These tables reflect a sub-optimal shader setup. Later benchmarks reduced the absolute latency to 3 cycles (FFMA16, FADD32, FMUL32) and 6 cycles (FFMA32).

Tables for FMUL, FADD, IADD, FFMA
ILP Occupancy Instruction F32/I32 Cycles F16/I16 Cycles
1 4 simds/core FMUL, FADD, IADD 6.60 3.92
2 4 simds/core FMUL, FADD, IADD 5.59 2.49
3 4 simds/core FMUL, FADD, IADD 5.14 2.55
4 4 simds/core FMUL, FADD, IADD 2.86 1.78
1 8 simds/core FMUL, FADD, IADD 3.44 2.16
2 8 simds/core FMUL, FADD, IADD 3.08 1.46
3 8 simds/core FMUL, FADD, IADD 2.78 1.47
4 8 simds/core FMUL, FADD, IADD 1.58 1.26
1 88 simds/core FMUL, FADD, IADD 1.84 1.56
2 88 simds/core FMUL, FADD, IADD 1.73 1.05
3 88 simds/core FMUL, FADD, IADD 1.37 1.04
4 88 simds/core FMUL, FADD, IADD 1.01 1.02

ILP stands for instruction-level parallelism. It is the number of operations you could theoretically execute in parallel, on a superscalar processor.

ILP Occupancy Instruction FP32 Cycles FP16 Cycles
1 4 simds/core FFMA 11.34 3.94
2 4 simds/core FFMA 8.36 2.44
3 4 simds/core FFMA 4.46 2.55
4 4 simds/core FFMA 2.75 1.79
1 8 simds/core FFMA 5.71 2.15
2 8 simds/core FFMA 4.24 1.40
3 8 simds/core FFMA 2.75 1.47
4 8 simds/core FFMA 1.60 1.29
1 88 simds/core FFMA 1.99 1.56
2 88 simds/core FFMA 1.87 1.04
3 88 simds/core FFMA 1.35 1.04
4 88 simds/core FFMA 1.02 1.02

The graphs below depict scalar instructions per cycle across the entire compute unit. This metric relates to the reciprocal of amortized cycles/instruction (throughput). FADD, FMUL, FFMA, and IADD have the same latency/throughput characteristics. As long as FFMA is performed as (x * y) + y, it will only have two register dependencies. In this situation only, it behaves similarly to FADD.

Instructions per cycle (ILP = 1) Instructions per cycle (ILP = 2)
Instructions per cycle (ILP = 3) Instructions per cycle (ILP = 4)

Note that ALU utilization maxes out at 24 simds/core. This is also the lowest occupancy you can create by over-allocating registers. Apple would rather you spill to device memory than create chances to decrease ALU utilization. ALU utilization can be predicted reliably, just by scanning the instruction mix. This simplicity may help the GPU predict the minimum power needed to reach maximum performance.

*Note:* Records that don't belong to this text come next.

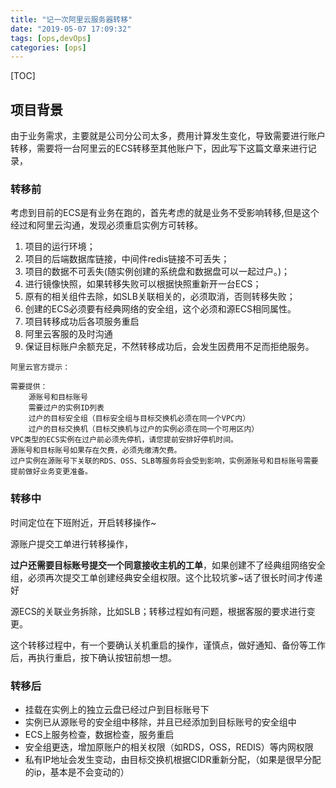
```yaml
---
title: "记一次阿里云服务器转移"
date: "2019-05-07 17:09:32"
tags: [ops,devOps]
categories: [ops]
---
```

[TOC]

## 项目背景

由于业务需求，主要就是公司分公司太多，费用计算发生变化，导致需要进行账户转移，需要将一台阿里云的ECS转移至其他账户下，因此写下这篇文章来进行记录，

### 转移前

考虑到目前的ECS是有业务在跑的，首先考虑的就是业务不受影响转移,但是这个经过和阿里云沟通，发现必须重启实例方可转移。

1. 项目的运行环境；
2. 项目的后端数据库链接，中间件redis链接不可丢失；
3. 项目的数据不可丢失(随实例创建的系统盘和数据盘可以一起过户。)；
4. 进行镜像快照，如果转移失败可以根据快照重新开一台ECS；
5. 原有的相关组件去除，如SLB关联相关的，必须取消，否则转移失败；
6. 创建的ECS必须要有经典网络的安全组，这个必须和源ECS相同属性。
7. 项目转移成功后各项服务重启
8. 阿里云客服的及时沟通
9. 保证目标账户余额充足，不然转移成功后，会发生因费用不足而拒绝服务。

```
阿里云官方提示：

需要提供：
	源账号和目标账号
	需要过户的实例ID列表
	过户的目标安全组（目标安全组与目标交换机必须在同一个VPC内）
	过户的目标交换机（目标交换机与过户的实例必须在同一个可用区内）
VPC类型的ECS实例在过户前必须先停机，请您提前安排好停机时间。
源账号和目标账号如果存在欠费，必须先缴清欠费。
过户实例在源账号下关联的RDS、OSS、SLB等服务将会受到影响，实例源账号和目标账号需要提前做好业务变更准备。
```

### 转移中

时间定位在下班附近，开启转移操作~

源账户提交工单进行转移操作，

**过户还需要目标账号提交一个同意接收主机的工单**，如果创建不了经典组网络安全组，必须再次提交工单创建经典安全组权限。这个比较坑爹~话了很长时间才传递好

源ECS的关联业务拆除，比如SLB；转移过程如有问题，根据客服的要求进行变更。

这个转移过程中，有一个要确认关机重启的操作，谨慎点，做好通知、备份等工作后，再执行重启，按下确认按钮前想一想。

### 转移后

- 挂载在实例上的独立云盘已经过户到目标账号下
- 实例已从源账号的安全组中移除，并且已经添加到目标账号的安全组中
- ECS上服务检查，数据检查，服务重启
- 安全组更迭，增加原账户的相关权限（如RDS，OSS，REDIS）等内网权限
- 私有IP地址会发生变动，由目标交换机根据CIDR重新分配，（如果是很早分配的ip，基本是不会变动的）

Recently, someone pointed out a way to achieve 95% FP32 utilization with ILP=1. Perform a series of FFMAs in the form (x * x) + 1. This doubles throughput compared to (e.g. (x * y) + 1) because only one operand is live inside the register cache. The scheduler doesn't require extra bandwidth to fetch a y value. The halving of bandwidth makes it behave like FP16 with two operands. My instruction throughput benchmarks looped with several pieces of data per thread, probably impossible to fit inside the register cache. I never tried single-operand benchmarks like (x + x), (x * x) because the compiler always optimized them away.

ALU Layout

Apple described each GPU core as having 128 ALUs. These generally correspond to all the pipelines necessary to sustain one scalar instruction/cycle. Integer pipelines process both I32 and U32 with the same latency. Most pipelines can accept 16-bit operands or write 16-bit results, with zero additional cost. The Apple GPU core has four schedulers, each dispatching one instruction from one simd (32 threads) per cycle. In real-world workloads, significant register cache bottlenecks mean it's best to pretend they have different modes:

  • single-dispatching from 3 simds
  • dual-dispatching from 2 simds
  • quadruple-dispatching from 1 simd

Single-dispatching only occurs at ILP=1 for 16-bit data types. Dual-dispatching is the preferred approach at low occupancy and/or low ILP, and required to fully utilize FP16/I16. Many workloads can work fine in this mode; the complex pipeline runs one 32-wide instruction/simd every 4 cycles (one/2 simds every 2 cycles). That pipeline is over-saturated even at ILP=1, while SIMD shuffle bandwidth is perfectly saturated.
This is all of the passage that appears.